2.3 Bli-Sir2蛋白对大鼠血清生化指标的影响

与我们的预期一致，与对照组相比，模型组大鼠血清的ALT、AST、TC和TG含量均明显升高。当给予Bli-Sir2蛋白后，大鼠血清中ALT、AST、TC和TG的表达水平均显著降低，并具有显著性差异（图3和图4）。

2.4 Bli-Sir2蛋白对大鼠肝细胞脂代谢调节相关基因mRNA和蛋白水平的影响

如图5所示，与对照组相比，模型组大鼠肝细胞脂代谢相关基因ACC1 mRNA的表达显著增加，而UCP-1、LDLR和脂蛋白脂酶LPL的mRNA表达均有不同程度的降低。Bli-Sir2组相比于模型组，其肝组织中ACC1 mRNA的表达减少，但UCP-1、LDLR和LPL mRNA水平有所升高，且都具有显著性差异。

Western blot结果显示，与对照组的正常大鼠相比，模型组ACC1蛋白水平显著增高，而UCP-1、LDLR、LPL蛋白水平均有所降低。如图6和7所示，Bli-Sir2组鼠肝组织中ACC1的蛋白水平显著低于模型组，UCP-1、LDLR的表达显著升高，基本恢复到对照组水平，LPL蛋白也有所增高，虽然相比于UCP-1和LDLR的增长幅度略低，但也具有显著性。这些结果表明Bli-Sir2蛋白能够影响脂代谢相关基因在体内的表达，说明Bli-Sir2蛋白对NAFLD肝组织的脂代谢具有调控作用。

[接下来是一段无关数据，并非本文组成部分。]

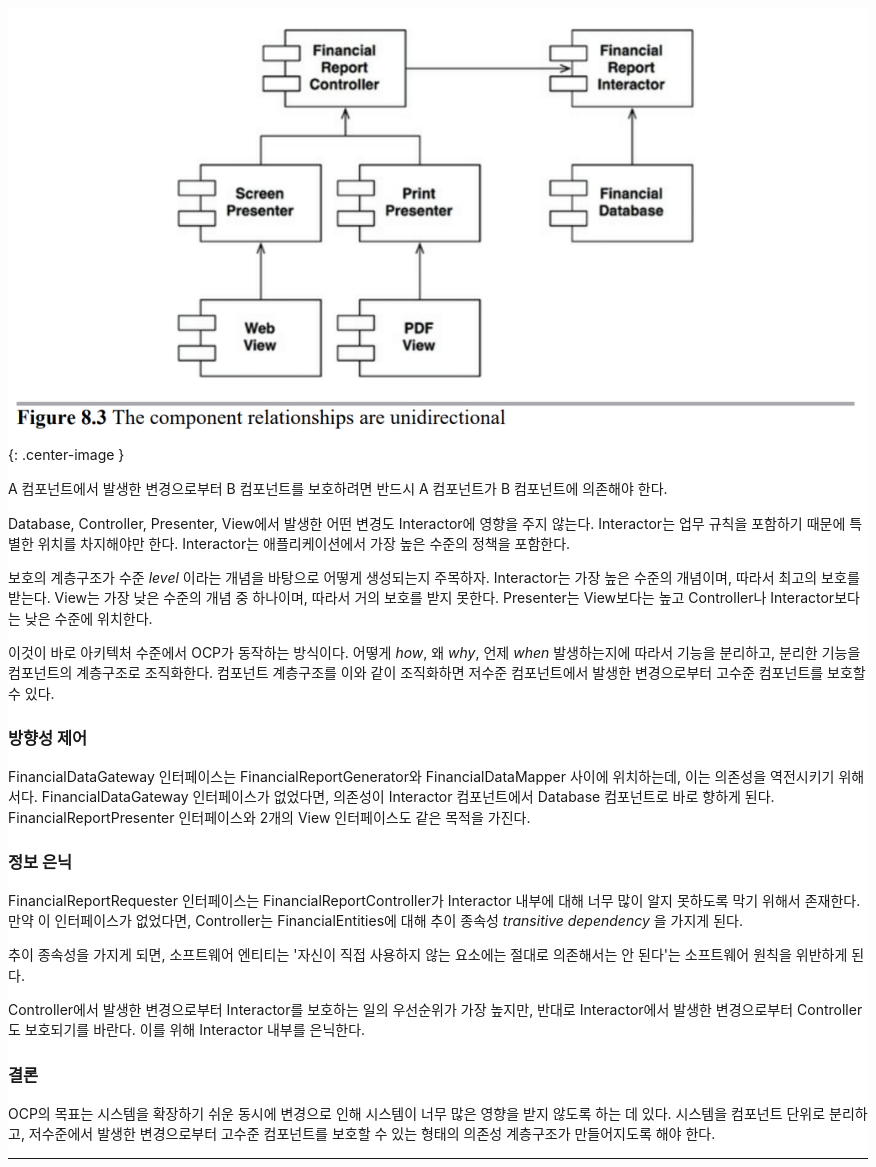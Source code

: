 ![컴포넌트 관계는 단방향으로만 이루어진다.](/images/2019/10/26/8_3.png "컴포넌트 관계는 단방향으로만 이루어진다."){: .center-image }

A 컴포넌트에서 발생한 변경으로부터 B 컴포넌트를 보호하려면 반드시 A 컴포넌트가 B 컴포넌트에 의존해야 한다.

Database, Controller, Presenter, View에서 발생한 어떤 변경도 Interactor에 영향을 주지 않는다. Interactor는 업무 규칙을 포함하기 때문에 특별한 위치를 차지해야만 한다. Interactor는 애플리케이션에서 가장 높은 수준의 정책을 포함한다.

보호의 계층구조가 수준 *level* 이라는 개념을 바탕으로 어떻게 생성되는지 주목하자. Interactor는 가장 높은 수준의 개념이며, 따라서 최고의 보호를 받는다. View는 가장 낮은 수준의 개념 중 하나이며, 따라서 거의 보호를 받지 못한다. Presenter는 View보다는 높고 Controller나 Interactor보다는 낮은 수준에 위치한다.

이것이 바로 아키텍처 수준에서 OCP가 동작하는 방식이다. 어떻게 *how*, 왜 *why*, 언제 *when* 발생하는지에 따라서 기능을 분리하고, 분리한 기능을 컴포넌트의 계층구조로 조직화한다. 컴포넌트 계층구조를 이와 같이 조직화하면 저수준 컴포넌트에서 발생한 변경으로부터 고수준 컴포넌트를 보호할 수 있다.

### 방향성 제어
FinancialDataGateway 인터페이스는 FinancialReportGenerator와 FinancialDataMapper 사이에 위치하는데, 이는 의존성을 역전시키기 위해서다. FinancialDataGateway 인터페이스가 없었다면, 의존성이 Interactor 컴포넌트에서 Database 컴포넌트로 바로 향하게 된다. FinancialReportPresenter 인터페이스와 2개의 View 인터페이스도 같은 목적을 가진다.

### 정보 은닉
FinancialReportRequester 인터페이스는 FinancialReportController가 Interactor 내부에 대해 너무 많이 알지 못하도록 막기 위해서 존재한다. 만약 이 인터페이스가 없었다면, Controller는 FinancialEntities에 대해 추이 종속성 *transitive dependency* 을 가지게 된다.

추이 종속성을 가지게 되면, 소프트웨어 엔티티는 \'자신이 직접 사용하지 않는 요소에는 절대로 의존해서는 안 된다\'는 소프트웨어 원칙을 위반하게 된다.

Controller에서 발생한 변경으로부터 Interactor를 보호하는 일의 우선순위가 가장 높지만, 반대로 Interactor에서 발생한 변경으로부터 Controller도 보호되기를 바란다. 이를 위해 Interactor 내부를 은닉한다.

### 결론
OCP의 목표는 시스템을 확장하기 쉬운 동시에 변경으로 인해 시스템이 너무 많은 영향을 받지 않도록 하는 데 있다. 시스템을 컴포넌트 단위로 분리하고, 저수준에서 발생한 변경으로부터 고수준 컴포넌트를 보호할 수 있는 형태의 의존성 계층구조가 만들어지도록 해야 한다.

---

2.5 Bli-Sir2蛋白对PPAR-γ、PGC-1α及其下游基因mRNA和蛋白表达的影响

细胞实验中，我们已经发现Bli-Sir2蛋白可以通过去乙酰化激活PPAR-γ和PGC-1α信号通路及其下游基因，从而改善NAFLD肝细胞中的脂质代谢紊乱和脂肪病变。为了进一步在体内验证Bli-Sir2对PPAR-γ和PGC-1α及其下游靶基因的调控作用，我们对PGC-1α、PPAR-γ、SREBP-1c、FAS、DGAT、CPT-1A、CYP2E1、PEPCK和G-6-Pase分别进行了实时定量PCR和Western blot检测。结果显示（图8、9和10），与对照组相比，模型组SREBP-1c、FAS、DGAT、CYP2E1、PEPCK和G-6-Pase的mRNA及蛋白含量显著升高，而实验组相比于模型组，这些基因的mRNA及蛋白含量显著降低。相反，PPAR-γ、PGC-1α和CPT-1A的mRNA和蛋白含量在模型组下调，而在Bli-Sir2组中上调。这些结果均与体外实验结果一致，说明了Bli-Sir2在体内也能对PPAR-γ和PGC-1α及其下游靶基因的表达进行调节。另外，已知SREBP-1c、FAS和DGAT对脂类的合成具有重要的调控作用，CYP2E1和CPT-1A均参与β-氧化过程，同时PEPCK和G-6-Pase是糖异生关键酶，其下调和胰岛素抵抗的形成密切相关，而这些基因均可被Bli-Sir2蛋白调控说明了Bli-Sir2对NAFLD的治疗涉及了对脂代谢、氧化应激和胰岛素抵抗等各个方面的影响。